Input data:

════════════════════

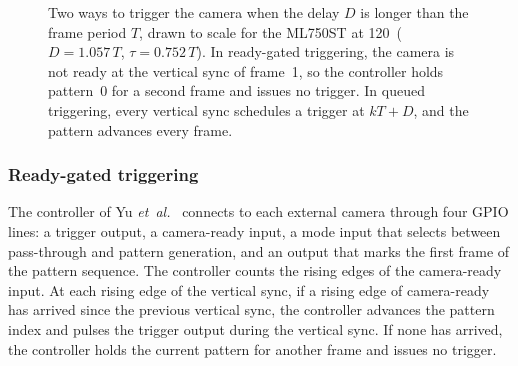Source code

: \documentclass[10pt,journal,compsoc]{IEEEtran}
\newcommand{\SI}[2]{#1\,#2}
\begin{document}
\begin{figure}[t]
\centering
{}
\caption{Two ways to trigger the camera when the delay $D$ is longer than the frame
period $T$, drawn to scale for the ML750ST at \SI{120}{\hertz} ($D=1.057\,T$, $\tau=0.752\,T$). In
ready-gated triggering, the camera is not ready at the vertical sync of frame~1, so the controller
holds pattern~0 for a second frame and issues no trigger. In queued triggering, every vertical sync
schedules a trigger at $kT+D$, and the pattern advances every frame.}
\label{fig:stacking}
\end{figure}

\subsubsection{Ready-gated triggering}
The controller of Yu \emph{et~al.}~\cite{yu2020dualprojector} connects to each external camera
through four GPIO lines: a trigger output, a camera-ready input, a mode input that selects
between pass-through and pattern generation, and an output that marks the first frame of the
pattern sequence. The controller counts the rising edges of the camera-ready input. At each
rising edge of the vertical sync, if a rising edge of camera-ready has arrived since the previous
vertical sync, the controller advances the pattern index and pulses the trigger output during the
vertical sync. If none has arrived, the controller holds the current pattern for another frame
and issues no trigger.
\end{document}
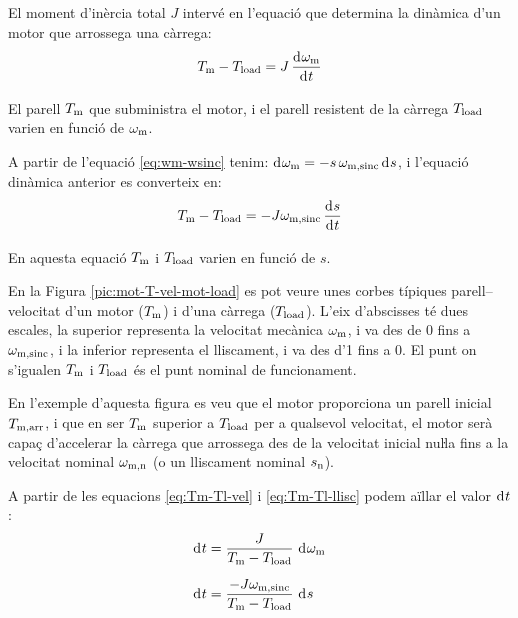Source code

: El moment d'inèrcia total $J$ intervé en l'equació que  determina la dinàmica d'un motor que arrossega una càrrega:
\begin{equation}\label{eq:Tm-Tl-vel}
    T\ped{m} - T\ped{load} = J\,\frac{\diff \omega\ped{m}}{\diff t}
\end{equation}

El parell $T_\mathrm{m}$ que subministra el motor, i el parell resistent de la càrrega $T_\mathrm{load}$ varien en funció de $\omega_\mathrm{m}$.

A partir de l'equació \eqref{eq:wm-wsinc} tenim: $\diff \omega\ped{m} = -s\,\omega\ped{m,sinc} \diff s$, i l'equació dinàmica anterior es converteix en:
\begin{equation}\label{eq:Tm-Tl-llisc}
    T\ped{m} - T\ped{load} = -J \omega\ped{m,sinc}\,\frac{\diff s}{\diff t}
\end{equation}

En aquesta equació $T_\mathrm{m}$ i $T_\mathrm{load}$ varien en funció de $s$.


En la Figura \vref{pic:mot-T-vel-mot-load} es pot veure unes corbes típiques parell--velocitat d'un motor ($T_\mathrm{m}$) i d'una  càrrega ($T_\mathrm{load}$). L'eix d'abscisses té dues escales, la superior representa la velocitat mecànica $\omega_\mathrm{m}$, i va des de 0 fins a $\omega_\mathrm{m,sinc}$, i la inferior representa el lliscament, i va des d'1 fins a 0. El punt on s'igualen $T_\mathrm{m}$ i $T_\mathrm{load}$ és el punt nominal de funcionament.

En l'exemple d'aquesta figura es veu que el motor proporciona un parell inicial $T_\mathrm{m,arr}$, i que en ser $T_\mathrm{m}$  superior a $T_\mathrm{load}$ per a qualsevol velocitat, el motor serà  capaç d'accelerar la càrrega que arrossega des de la velocitat inicial nuŀla fins a la velocitat nominal $\omega_\mathrm{m,n}$ (o un lliscament nominal $s_\mathrm{n}$).
\begin{center}
    
    \label{pic:mot-T-vel-mot-load}
\end{center}

A partir de les equacions \eqref{eq:Tm-Tl-vel} i \eqref{eq:Tm-Tl-llisc} podem aïllar el valor $\diff t$:
\begin{subequations}
\begin{align}
    \diff t &= \frac{J}{T\ped{m}-T\ped{load}}\,\diff\omega\ped{m}\\[1.5ex]
    \diff t &= \frac{-J \omega\ped{m,sinc}}{T\ped{m}-T\ped{load}}\,\diff s
\end{align}
\end{subequations}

════════════════════

Work instructions: Print all the material above verbatim and omit its pictures.

Task output:
Source code

: \documentclass[10pt,journal,compsoc]{IEEEtran}
\newcommand{\SI}[2]{#1\,#2}
\begin{document}
\begin{figure}[t]
\centering
{}
\caption{Two ways to trigger the camera when the delay $D$ is longer than the frame
period $T$, drawn to scale for the ML750ST at \SI{120}{\hertz} ($D=1.057\,T$, $\tau=0.752\,T$). In
ready-gated triggering, the camera is not ready at the vertical sync of frame~1, so the controller
holds pattern~0 for a second frame and issues no trigger. In queued triggering, every vertical sync
schedules a trigger at $kT+D$, and the pattern advances every frame.}
\label{fig:stacking}
\end{figure}

\subsubsection{Ready-gated triggering}
The controller of Yu \emph{et~al.}~\cite{yu2020dualprojector} connects to each external camera
through four GPIO lines: a trigger output, a camera-ready input, a mode input that selects
between pass-through and pattern generation, and an output that marks the first frame of the
pattern sequence. The controller counts the rising edges of the camera-ready input. At each
rising edge of the vertical sync, if a rising edge of camera-ready has arrived since the previous
vertical sync, the controller advances the pattern index and pulses the trigger output during the
vertical sync. If none has arrived, the controller holds the current pattern for another frame
and issues no trigger.
\end{document}
Source code

: El moment d'inèrcia total $J$ intervé en l'equació que  determina la dinàmica d'un motor que arrossega una càrrega:
\begin{equation}\label{eq:Tm-Tl-vel}
    T\ped{m} - T\ped{load} = J\,\frac{\diff \omega\ped{m}}{\diff t}
\end{equation}

El parell $T_\mathrm{m}$ que subministra el motor, i el parell resistent de la càrrega $T_\mathrm{load}$ varien en funció de $\omega_\mathrm{m}$.

A partir de l'equació \eqref{eq:wm-wsinc} tenim: $\diff \omega\ped{m} = -s\,\omega\ped{m,sinc} \diff s$, i l'equació dinàmica anterior es converteix en:
\begin{equation}\label{eq:Tm-Tl-llisc}
    T\ped{m} - T\ped{load} = -J \omega\ped{m,sinc}\,\frac{\diff s}{\diff t}
\end{equation}

En aquesta equació $T_\mathrm{m}$ i $T_\mathrm{load}$ varien en funció de $s$.


En la Figura \vref{pic:mot-T-vel-mot-load} es pot veure unes corbes típiques parell--velocitat d'un motor ($T_\mathrm{m}$) i d'una  càrrega ($T_\mathrm{load}$). L'eix d'abscisses té dues escales, la superior representa la velocitat mecànica $\omega_\mathrm{m}$, i va des de 0 fins a $\omega_\mathrm{m,sinc}$, i la inferior representa el lliscament, i va des d'1 fins a 0. El punt on s'igualen $T_\mathrm{m}$ i $T_\mathrm{load}$ és el punt nominal de funcionament.

En l'exemple d'aquesta figura es veu que el motor proporciona un parell inicial $T_\mathrm{m,arr}$, i que en ser $T_\mathrm{m}$  superior a $T_\mathrm{load}$ per a qualsevol velocitat, el motor serà  capaç d'accelerar la càrrega que arrossega des de la velocitat inicial nuŀla fins a la velocitat nominal $\omega_\mathrm{m,n}$ (o un lliscament nominal $s_\mathrm{n}$).
\begin{center}
    
    \label{pic:mot-T-vel-mot-load}
\end{center}

A partir de les equacions \eqref{eq:Tm-Tl-vel} i \eqref{eq:Tm-Tl-llisc} podem aïllar el valor $\diff t$:
\begin{subequations}
\begin{align}
    \diff t &= \frac{J}{T\ped{m}-T\ped{load}}\,\diff\omega\ped{m}\\[1.5ex]
    \diff t &= \frac{-J \omega\ped{m,sinc}}{T\ped{m}-T\ped{load}}\,\diff s
\end{align}
\end{subequations}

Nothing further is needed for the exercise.